When I rejoined Facebook last month, its algorithm encouraged me to befriend my father. There he is with seven mutual friends, wearing his fishing hat, sunglasses, and rugged grin—a snapshot I took on the bayou one Sunday afternoon when we ate sandwiches and puttered around Lake Salvador while he pretended to fish. I clicked his name and saw strangers wishing him a happy birthday even though he’d been dead for nine months. His digital life continues, a ghost in the machine. For a moment I considered becoming friends with him, perhaps the most tragic of digital gestures. There are probably ways to alert Facebook to his death and shutter his account, but I do not want to remove the traces of him that remain.
Then it comes. The sighing and lip-biting, the hollow gut feeling like I might float away or fade to black. The impulse to run although there is nowhere to go. I pace. I wait, trusting this will pass. They say grief comes in waves, a cliché that sounds benign until you’ve slid into its troughs. In The Year of Magical Thinking, Joan Didion describes these waves as “paroxysms, sudden apprehensions that weaken the knees and blind the eyes and obliterate the dailiness of life.”

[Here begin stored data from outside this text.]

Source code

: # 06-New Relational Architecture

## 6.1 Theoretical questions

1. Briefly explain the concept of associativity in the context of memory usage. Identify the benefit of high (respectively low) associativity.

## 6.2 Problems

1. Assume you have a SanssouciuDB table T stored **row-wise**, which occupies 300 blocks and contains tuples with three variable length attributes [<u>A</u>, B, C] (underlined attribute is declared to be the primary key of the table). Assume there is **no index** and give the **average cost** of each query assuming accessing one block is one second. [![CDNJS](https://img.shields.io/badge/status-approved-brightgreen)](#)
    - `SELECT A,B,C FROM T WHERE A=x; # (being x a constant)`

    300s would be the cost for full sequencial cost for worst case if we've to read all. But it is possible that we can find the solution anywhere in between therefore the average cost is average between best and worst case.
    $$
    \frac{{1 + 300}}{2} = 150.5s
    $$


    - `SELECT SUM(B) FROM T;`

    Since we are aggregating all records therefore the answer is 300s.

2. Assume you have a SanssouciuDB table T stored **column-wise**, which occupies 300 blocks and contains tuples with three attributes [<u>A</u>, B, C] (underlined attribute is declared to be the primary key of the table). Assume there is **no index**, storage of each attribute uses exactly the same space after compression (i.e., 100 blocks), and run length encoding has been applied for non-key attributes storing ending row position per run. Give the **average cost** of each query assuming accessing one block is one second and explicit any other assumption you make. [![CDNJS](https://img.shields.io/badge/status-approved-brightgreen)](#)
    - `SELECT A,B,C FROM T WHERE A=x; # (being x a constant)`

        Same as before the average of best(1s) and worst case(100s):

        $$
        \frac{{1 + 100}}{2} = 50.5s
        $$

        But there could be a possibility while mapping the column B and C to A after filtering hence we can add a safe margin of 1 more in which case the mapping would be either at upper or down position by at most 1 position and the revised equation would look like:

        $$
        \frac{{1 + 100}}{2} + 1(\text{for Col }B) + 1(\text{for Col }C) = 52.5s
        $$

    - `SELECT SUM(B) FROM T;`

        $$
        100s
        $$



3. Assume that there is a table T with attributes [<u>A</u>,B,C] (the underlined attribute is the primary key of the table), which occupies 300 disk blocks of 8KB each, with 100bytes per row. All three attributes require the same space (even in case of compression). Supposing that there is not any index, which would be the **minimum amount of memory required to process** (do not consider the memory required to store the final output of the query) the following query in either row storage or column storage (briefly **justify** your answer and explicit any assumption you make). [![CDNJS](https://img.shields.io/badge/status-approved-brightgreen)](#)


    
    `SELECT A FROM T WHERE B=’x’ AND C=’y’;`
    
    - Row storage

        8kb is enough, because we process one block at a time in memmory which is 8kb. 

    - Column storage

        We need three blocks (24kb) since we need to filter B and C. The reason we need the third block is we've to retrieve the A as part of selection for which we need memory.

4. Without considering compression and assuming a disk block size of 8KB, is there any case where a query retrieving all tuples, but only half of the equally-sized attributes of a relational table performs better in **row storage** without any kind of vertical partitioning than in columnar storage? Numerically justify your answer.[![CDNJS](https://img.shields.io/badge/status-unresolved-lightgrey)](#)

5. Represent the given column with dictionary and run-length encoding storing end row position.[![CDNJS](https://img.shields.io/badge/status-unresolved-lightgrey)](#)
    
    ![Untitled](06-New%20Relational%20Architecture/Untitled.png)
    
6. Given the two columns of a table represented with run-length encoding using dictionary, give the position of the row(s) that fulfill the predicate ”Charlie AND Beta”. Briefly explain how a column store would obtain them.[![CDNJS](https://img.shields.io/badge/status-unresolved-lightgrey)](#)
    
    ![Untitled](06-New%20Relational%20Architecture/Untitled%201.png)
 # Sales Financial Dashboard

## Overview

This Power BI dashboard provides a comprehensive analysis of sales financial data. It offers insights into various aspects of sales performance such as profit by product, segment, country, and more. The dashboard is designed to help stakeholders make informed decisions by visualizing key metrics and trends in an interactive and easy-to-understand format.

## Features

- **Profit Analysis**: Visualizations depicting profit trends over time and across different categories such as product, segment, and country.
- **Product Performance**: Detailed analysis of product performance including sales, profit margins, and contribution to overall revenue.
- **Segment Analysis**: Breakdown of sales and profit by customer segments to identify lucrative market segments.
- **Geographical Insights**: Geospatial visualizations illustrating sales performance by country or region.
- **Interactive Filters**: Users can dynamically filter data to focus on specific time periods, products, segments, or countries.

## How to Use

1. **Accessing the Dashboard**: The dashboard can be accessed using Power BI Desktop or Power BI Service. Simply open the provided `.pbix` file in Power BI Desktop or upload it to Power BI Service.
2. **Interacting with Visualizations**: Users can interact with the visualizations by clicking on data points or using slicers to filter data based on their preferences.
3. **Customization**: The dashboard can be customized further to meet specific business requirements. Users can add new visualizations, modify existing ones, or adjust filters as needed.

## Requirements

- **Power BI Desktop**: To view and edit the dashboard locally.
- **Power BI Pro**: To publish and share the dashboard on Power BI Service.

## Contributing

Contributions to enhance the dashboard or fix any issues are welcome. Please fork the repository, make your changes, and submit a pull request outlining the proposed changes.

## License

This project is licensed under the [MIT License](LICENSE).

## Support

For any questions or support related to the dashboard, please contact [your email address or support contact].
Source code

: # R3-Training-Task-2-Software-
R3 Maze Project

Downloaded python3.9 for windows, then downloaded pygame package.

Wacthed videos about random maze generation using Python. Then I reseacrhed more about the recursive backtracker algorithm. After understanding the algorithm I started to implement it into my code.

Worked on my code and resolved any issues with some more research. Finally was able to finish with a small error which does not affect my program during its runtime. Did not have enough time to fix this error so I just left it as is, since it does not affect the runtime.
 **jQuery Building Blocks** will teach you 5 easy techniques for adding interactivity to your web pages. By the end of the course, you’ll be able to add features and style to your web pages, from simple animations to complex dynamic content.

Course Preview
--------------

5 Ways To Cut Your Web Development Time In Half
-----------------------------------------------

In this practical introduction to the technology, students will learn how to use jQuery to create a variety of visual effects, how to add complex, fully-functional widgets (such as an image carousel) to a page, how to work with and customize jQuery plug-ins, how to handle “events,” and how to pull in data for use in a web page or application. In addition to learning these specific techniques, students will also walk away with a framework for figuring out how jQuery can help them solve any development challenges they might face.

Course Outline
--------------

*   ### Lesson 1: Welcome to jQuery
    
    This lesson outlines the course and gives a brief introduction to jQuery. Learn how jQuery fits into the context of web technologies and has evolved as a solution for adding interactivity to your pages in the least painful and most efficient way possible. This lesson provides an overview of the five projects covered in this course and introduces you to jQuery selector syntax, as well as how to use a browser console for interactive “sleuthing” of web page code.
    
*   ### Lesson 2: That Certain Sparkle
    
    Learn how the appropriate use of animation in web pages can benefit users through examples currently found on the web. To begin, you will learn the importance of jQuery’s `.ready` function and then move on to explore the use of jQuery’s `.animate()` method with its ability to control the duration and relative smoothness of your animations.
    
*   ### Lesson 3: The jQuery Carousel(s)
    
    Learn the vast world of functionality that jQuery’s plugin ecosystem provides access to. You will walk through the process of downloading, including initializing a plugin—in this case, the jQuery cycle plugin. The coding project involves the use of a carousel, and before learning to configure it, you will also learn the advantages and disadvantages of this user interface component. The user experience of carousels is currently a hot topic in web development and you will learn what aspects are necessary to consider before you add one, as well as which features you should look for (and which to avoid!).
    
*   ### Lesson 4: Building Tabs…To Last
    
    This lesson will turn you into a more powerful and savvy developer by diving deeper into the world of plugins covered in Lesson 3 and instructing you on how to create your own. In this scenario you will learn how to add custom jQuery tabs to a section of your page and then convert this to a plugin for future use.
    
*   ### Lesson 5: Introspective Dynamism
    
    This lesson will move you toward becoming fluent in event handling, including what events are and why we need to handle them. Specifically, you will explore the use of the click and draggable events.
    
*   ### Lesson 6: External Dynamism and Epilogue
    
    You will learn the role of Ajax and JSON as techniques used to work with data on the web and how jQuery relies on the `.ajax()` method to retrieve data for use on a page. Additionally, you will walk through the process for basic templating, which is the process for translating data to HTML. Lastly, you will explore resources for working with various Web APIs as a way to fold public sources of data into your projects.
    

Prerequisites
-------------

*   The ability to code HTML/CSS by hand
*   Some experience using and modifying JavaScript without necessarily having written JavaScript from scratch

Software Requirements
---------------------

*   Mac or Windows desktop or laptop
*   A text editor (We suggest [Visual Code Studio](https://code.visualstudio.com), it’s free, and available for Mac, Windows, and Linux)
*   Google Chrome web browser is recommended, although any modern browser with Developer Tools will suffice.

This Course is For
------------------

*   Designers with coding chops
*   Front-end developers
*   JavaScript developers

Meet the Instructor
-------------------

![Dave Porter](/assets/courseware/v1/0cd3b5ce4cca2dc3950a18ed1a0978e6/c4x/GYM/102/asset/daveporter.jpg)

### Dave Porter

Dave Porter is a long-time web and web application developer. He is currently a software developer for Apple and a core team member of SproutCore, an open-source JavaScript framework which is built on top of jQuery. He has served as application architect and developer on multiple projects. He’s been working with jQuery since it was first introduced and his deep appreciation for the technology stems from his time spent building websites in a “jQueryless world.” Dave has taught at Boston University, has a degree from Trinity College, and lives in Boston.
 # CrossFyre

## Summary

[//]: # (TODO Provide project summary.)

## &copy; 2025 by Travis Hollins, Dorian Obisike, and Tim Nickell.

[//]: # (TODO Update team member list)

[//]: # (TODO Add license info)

Waves have rhythm. Grief does not. It oscillates at random, triggered not only by photographs, memories, and empty rooms but also by the mysterious and unseen machinations of the mind. Grief can arrive on a gust of wind, a glimpse at a calendar, or a half-heard snippet of conversation on the street. The way somebody pronounces February. And the paroxysms begin, the fear of tipping over. The flutter in the belly as if something vital is coming unbound, an untethering from the world. Sometimes people notice. Usually, they do not. If somebody asks what is the matter, I shake my head and smile. Shrug it off. Change the subject.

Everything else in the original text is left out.